* [Working data]
==============================
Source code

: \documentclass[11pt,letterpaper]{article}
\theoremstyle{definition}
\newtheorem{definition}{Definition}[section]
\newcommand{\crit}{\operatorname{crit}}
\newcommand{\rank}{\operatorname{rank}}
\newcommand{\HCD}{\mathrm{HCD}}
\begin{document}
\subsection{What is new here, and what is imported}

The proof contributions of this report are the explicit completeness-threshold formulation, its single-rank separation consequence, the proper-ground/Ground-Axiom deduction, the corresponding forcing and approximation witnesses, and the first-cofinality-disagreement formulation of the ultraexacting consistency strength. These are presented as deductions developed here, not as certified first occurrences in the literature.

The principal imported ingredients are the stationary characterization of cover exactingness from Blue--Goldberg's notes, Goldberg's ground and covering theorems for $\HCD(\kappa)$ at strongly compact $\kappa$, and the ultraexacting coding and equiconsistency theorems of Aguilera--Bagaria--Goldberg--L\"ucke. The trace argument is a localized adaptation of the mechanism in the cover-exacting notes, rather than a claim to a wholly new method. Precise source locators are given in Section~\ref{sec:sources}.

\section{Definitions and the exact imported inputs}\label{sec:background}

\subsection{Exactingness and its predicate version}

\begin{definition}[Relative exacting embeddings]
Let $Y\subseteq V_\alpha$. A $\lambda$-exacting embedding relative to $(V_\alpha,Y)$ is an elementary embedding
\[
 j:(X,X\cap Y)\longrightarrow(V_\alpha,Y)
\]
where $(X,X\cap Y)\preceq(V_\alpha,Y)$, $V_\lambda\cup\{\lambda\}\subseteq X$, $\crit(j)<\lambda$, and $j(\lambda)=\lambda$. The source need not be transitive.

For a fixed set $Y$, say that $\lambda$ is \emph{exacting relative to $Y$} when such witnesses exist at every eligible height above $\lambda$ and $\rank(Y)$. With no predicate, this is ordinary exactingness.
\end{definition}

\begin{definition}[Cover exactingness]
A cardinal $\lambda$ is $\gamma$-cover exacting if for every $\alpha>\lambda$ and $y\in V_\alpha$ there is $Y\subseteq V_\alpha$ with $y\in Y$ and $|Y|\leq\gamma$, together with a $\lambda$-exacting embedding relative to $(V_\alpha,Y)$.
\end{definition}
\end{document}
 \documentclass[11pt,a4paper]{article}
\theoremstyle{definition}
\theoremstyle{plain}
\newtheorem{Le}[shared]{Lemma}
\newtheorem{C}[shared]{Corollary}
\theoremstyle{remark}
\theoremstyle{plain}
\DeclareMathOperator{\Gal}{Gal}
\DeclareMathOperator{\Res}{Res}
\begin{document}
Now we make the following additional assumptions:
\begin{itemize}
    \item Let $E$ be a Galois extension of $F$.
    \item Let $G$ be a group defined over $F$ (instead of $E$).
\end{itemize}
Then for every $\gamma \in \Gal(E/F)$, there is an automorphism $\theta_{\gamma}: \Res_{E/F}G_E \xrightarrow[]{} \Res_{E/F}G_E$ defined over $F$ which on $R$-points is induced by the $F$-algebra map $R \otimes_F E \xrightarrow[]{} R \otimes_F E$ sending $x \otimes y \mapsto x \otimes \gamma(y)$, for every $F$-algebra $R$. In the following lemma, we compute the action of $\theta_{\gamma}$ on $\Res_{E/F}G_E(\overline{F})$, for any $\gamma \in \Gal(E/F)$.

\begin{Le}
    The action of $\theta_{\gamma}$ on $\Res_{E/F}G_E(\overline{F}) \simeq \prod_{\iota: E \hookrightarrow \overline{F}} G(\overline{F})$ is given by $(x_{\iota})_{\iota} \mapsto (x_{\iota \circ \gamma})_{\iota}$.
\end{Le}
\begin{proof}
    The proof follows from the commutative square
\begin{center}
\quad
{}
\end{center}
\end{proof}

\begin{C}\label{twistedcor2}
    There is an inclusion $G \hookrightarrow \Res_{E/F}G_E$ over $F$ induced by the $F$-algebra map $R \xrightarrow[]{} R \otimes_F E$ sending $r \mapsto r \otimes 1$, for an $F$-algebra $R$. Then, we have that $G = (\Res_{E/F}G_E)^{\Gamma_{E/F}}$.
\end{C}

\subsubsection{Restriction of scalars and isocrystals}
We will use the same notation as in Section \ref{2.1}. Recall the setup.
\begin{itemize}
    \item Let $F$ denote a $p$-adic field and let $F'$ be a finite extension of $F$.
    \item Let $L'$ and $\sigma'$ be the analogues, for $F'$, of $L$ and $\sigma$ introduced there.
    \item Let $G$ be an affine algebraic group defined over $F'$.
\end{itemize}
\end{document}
==============================
* [Aim of the task] Reproduce every record in full, keeping each one exactly as it reads.

* [Result of this task]
Source code

: \documentclass[11pt,letterpaper]{article}
\theoremstyle{definition}
\newtheorem{definition}{Definition}[section]
\newcommand{\crit}{\operatorname{crit}}
\newcommand{\rank}{\operatorname{rank}}
\newcommand{\HCD}{\mathrm{HCD}}
\begin{document}
\subsection{What is new here, and what is imported}

The proof contributions of this report are the explicit completeness-threshold formulation, its single-rank separation consequence, the proper-ground/Ground-Axiom deduction, the corresponding forcing and approximation witnesses, and the first-cofinality-disagreement formulation of the ultraexacting consistency strength. These are presented as deductions developed here, not as certified first occurrences in the literature.

The principal imported ingredients are the stationary characterization of cover exactingness from Blue--Goldberg's notes, Goldberg's ground and covering theorems for $\HCD(\kappa)$ at strongly compact $\kappa$, and the ultraexacting coding and equiconsistency theorems of Aguilera--Bagaria--Goldberg--L\"ucke. The trace argument is a localized adaptation of the mechanism in the cover-exacting notes, rather than a claim to a wholly new method. Precise source locators are given in Section~\ref{sec:sources}.

\section{Definitions and the exact imported inputs}\label{sec:background}

\subsection{Exactingness and its predicate version}

\begin{definition}[Relative exacting embeddings]
Let $Y\subseteq V_\alpha$. A $\lambda$-exacting embedding relative to $(V_\alpha,Y)$ is an elementary embedding
\[
 j:(X,X\cap Y)\longrightarrow(V_\alpha,Y)
\]
where $(X,X\cap Y)\preceq(V_\alpha,Y)$, $V_\lambda\cup\{\lambda\}\subseteq X$, $\crit(j)<\lambda$, and $j(\lambda)=\lambda$. The source need not be transitive.

For a fixed set $Y$, say that $\lambda$ is \emph{exacting relative to $Y$} when such witnesses exist at every eligible height above $\lambda$ and $\rank(Y)$. With no predicate, this is ordinary exactingness.
\end{definition}

\begin{definition}[Cover exactingness]
A cardinal $\lambda$ is $\gamma$-cover exacting if for every $\alpha>\lambda$ and $y\in V_\alpha$ there is $Y\subseteq V_\alpha$ with $y\in Y$ and $|Y|\leq\gamma$, together with a $\lambda$-exacting embedding relative to $(V_\alpha,Y)$.
\end{definition}
\end{document}
 \documentclass[11pt,a4paper]{article}
\theoremstyle{definition}
\theoremstyle{plain}
\newtheorem{Le}[shared]{Lemma}
\newtheorem{C}[shared]{Corollary}
\theoremstyle{remark}
\theoremstyle{plain}
\DeclareMathOperator{\Gal}{Gal}
\DeclareMathOperator{\Res}{Res}
\begin{document}
Now we make the following additional assumptions:
\begin{itemize}
    \item Let $E$ be a Galois extension of $F$.
    \item Let $G$ be a group defined over $F$ (instead of $E$).
\end{itemize}
Then for every $\gamma \in \Gal(E/F)$, there is an automorphism $\theta_{\gamma}: \Res_{E/F}G_E \xrightarrow[]{} \Res_{E/F}G_E$ defined over $F$ which on $R$-points is induced by the $F$-algebra map $R \otimes_F E \xrightarrow[]{} R \otimes_F E$ sending $x \otimes y \mapsto x \otimes \gamma(y)$, for every $F$-algebra $R$. In the following lemma, we compute the action of $\theta_{\gamma}$ on $\Res_{E/F}G_E(\overline{F})$, for any $\gamma \in \Gal(E/F)$.

\begin{Le}
    The action of $\theta_{\gamma}$ on $\Res_{E/F}G_E(\overline{F}) \simeq \prod_{\iota: E \hookrightarrow \overline{F}} G(\overline{F})$ is given by $(x_{\iota})_{\iota} \mapsto (x_{\iota \circ \gamma})_{\iota}$.
\end{Le}
\begin{proof}
    The proof follows from the commutative square
\begin{center}
\quad
{}
\end{center}
\end{proof}

\begin{C}\label{twistedcor2}
    There is an inclusion $G \hookrightarrow \Res_{E/F}G_E$ over $F$ induced by the $F$-algebra map $R \xrightarrow[]{} R \otimes_F E$ sending $r \mapsto r \otimes 1$, for an $F$-algebra $R$. Then, we have that $G = (\Res_{E/F}G_E)^{\Gamma_{E/F}}$.
\end{C}

\subsubsection{Restriction of scalars and isocrystals}
We will use the same notation as in Section \ref{2.1}. Recall the setup.
\begin{itemize}
    \item Let $F$ denote a $p$-adic field and let $F'$ be a finite extension of $F$.
    \item Let $L'$ and $\sigma'$ be the analogues, for $F'$, of $L$ and $\sigma$ introduced there.
    \item Let $G$ be an affine algebraic group defined over $F'$.
\end{itemize}
\end{document}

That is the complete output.